Firenze. Siglato l’accordo sul commercio

03/07/2004




sabato 3 Luglio 2004

La firma è arrivata a tarda notte e qualcuno ha comunque messo in atto lo sciopero previsto per ieri
Siglato l’accordo sul commercio

Jacopo Cosi


FIRENZE L’accordo è arrivato alle tre di notte. Troppo tardi per dirlo a tutti e fermare lo sciopero dei lavoratori del commercio di ieri. «Siamo stati subissati dalle telefonate – dice il presidente fiorentino della Filcams-Cgil, Sergio Pestelli – che sono arrivate da parte di gente molto preoccupata. A loro diciamo di stare sereni e tranquilli, perché faremo di tutto per tutelarli. Purtroppo, anche in questo caso, non mancheranno le aziende che proveranno a metterli in difficoltà».

Dunque il colpo di scena è arrivato nella notte, e anche Confcommercio, dopo che le cooperative e Confesercenti avevano detto sì, ha deciso di firmare il rinnovo del contratto nazionale del settore commercio. Lo sciopero che i sindacati confederali avevano proclamato per ieri è stato revocato in tutta fretta. Praticamente alle 3 di giovedì notte o venerdì mattina che dir si voglia. Difficile però, anzi quasi impossibile, è stato bloccare tutti i lavoratori sul piede di guerra.


In Toscana, ma anche nel resto d’Italia (un milione e 750mila addetti in tutto), lo sciopero dei dipendenti di grande distribuzione e piccoli negozi del commercio, alla fine, non è stato necessario. Il rinnovo del contratto al quale anche Sergio Billè, presidente nazionale di Confcommercio, alla fine si è piegato, prevede un aumento in busta paga di 125 euro, partendo dal quarto livello, più 14 euro integrative e 400 euro una tantum. «In più abbiamo dato una tutela maggiore ai lavoratori precari – spiega Pestelli -. I contratti a termine non potranno più essere rinnovati all’infinito e le aziende potranno applicarli solo per una determinata percentuale di lavoratori assunti. Inoltre, i part-time riacquistano la volontarietà di scelta dell’orario di lavoro, che era diventato invece obbligatorio».


Il contratto ha una durata quadriennale, dal dicembre 2002 al dicembre 2006. «A marzo del 2005 ci rincontreremo per eventuali aggiustamenti secondo l’inflazione» aggiunge Pestelli.
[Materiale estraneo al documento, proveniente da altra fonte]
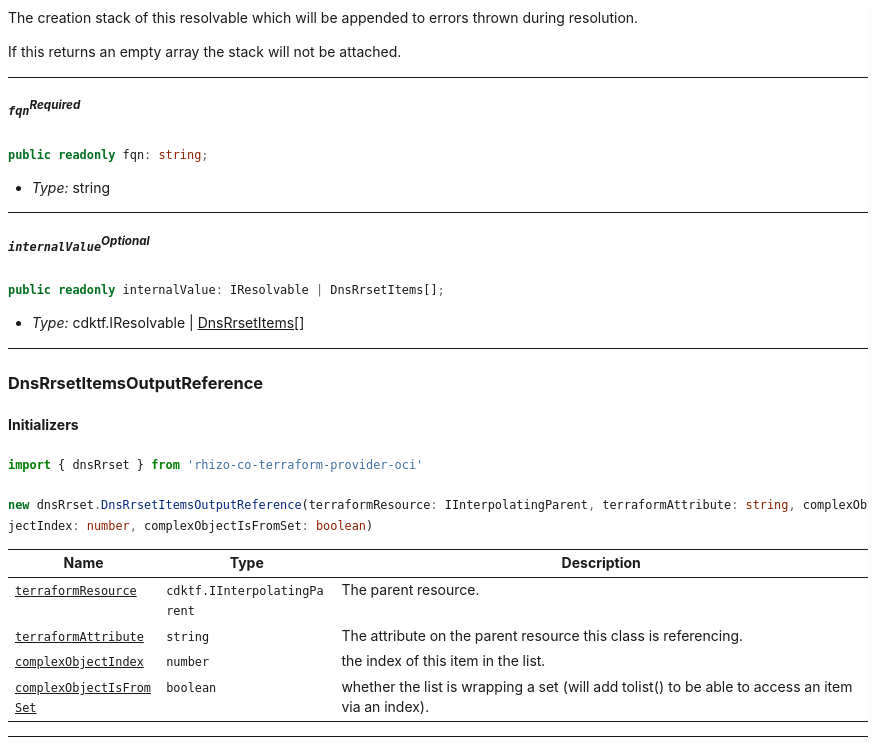 The creation stack of this resolvable which will be appended to errors thrown during resolution.

If this returns an empty array the stack will not be attached.

---

##### `fqn`<sup>Required</sup> <a name="fqn" id="rhizo-co-terraform-provider-oci.dnsRrset.DnsRrsetItemsList.property.fqn"></a>

```typescript
public readonly fqn: string;
```

- *Type:* string

---

##### `internalValue`<sup>Optional</sup> <a name="internalValue" id="rhizo-co-terraform-provider-oci.dnsRrset.DnsRrsetItemsList.property.internalValue"></a>

```typescript
public readonly internalValue: IResolvable | DnsRrsetItems[];
```

- *Type:* cdktf.IResolvable | <a href="#rhizo-co-terraform-provider-oci.dnsRrset.DnsRrsetItems">DnsRrsetItems</a>[]

---


### DnsRrsetItemsOutputReference <a name="DnsRrsetItemsOutputReference" id="rhizo-co-terraform-provider-oci.dnsRrset.DnsRrsetItemsOutputReference"></a>

#### Initializers <a name="Initializers" id="rhizo-co-terraform-provider-oci.dnsRrset.DnsRrsetItemsOutputReference.Initializer"></a>

```typescript
import { dnsRrset } from 'rhizo-co-terraform-provider-oci'

new dnsRrset.DnsRrsetItemsOutputReference(terraformResource: IInterpolatingParent, terraformAttribute: string, complexObjectIndex: number, complexObjectIsFromSet: boolean)
```

| **Name** | **Type** | **Description** |
| --- | --- | --- |
| <code><a href="#rhizo-co-terraform-provider-oci.dnsRrset.DnsRrsetItemsOutputReference.Initializer.parameter.terraformResource">terraformResource</a></code> | <code>cdktf.IInterpolatingParent</code> | The parent resource. |
| <code><a href="#rhizo-co-terraform-provider-oci.dnsRrset.DnsRrsetItemsOutputReference.Initializer.parameter.terraformAttribute">terraformAttribute</a></code> | <code>string</code> | The attribute on the parent resource this class is referencing. |
| <code><a href="#rhizo-co-terraform-provider-oci.dnsRrset.DnsRrsetItemsOutputReference.Initializer.parameter.complexObjectIndex">complexObjectIndex</a></code> | <code>number</code> | the index of this item in the list. |
| <code><a href="#rhizo-co-terraform-provider-oci.dnsRrset.DnsRrsetItemsOutputReference.Initializer.parameter.complexObjectIsFromSet">complexObjectIsFromSet</a></code> | <code>boolean</code> | whether the list is wrapping a set (will add tolist() to be able to access an item via an index). |

---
Soddisfatti dell’accordo anche Gabriele Nencioni della Fisascat-Cisl e Pietro Vaio della Uiltucs-Uil. "Il sindacato in Italia è sempre forte, nonostante gli attacchi del ministro Maroni. Molto più forte degli altri europei (Inghilterra, Francia, eccetera) che stanno piegandosi ai voleri della grande distribuzione (Carrefour e gli altri)" chiosa Nencioni.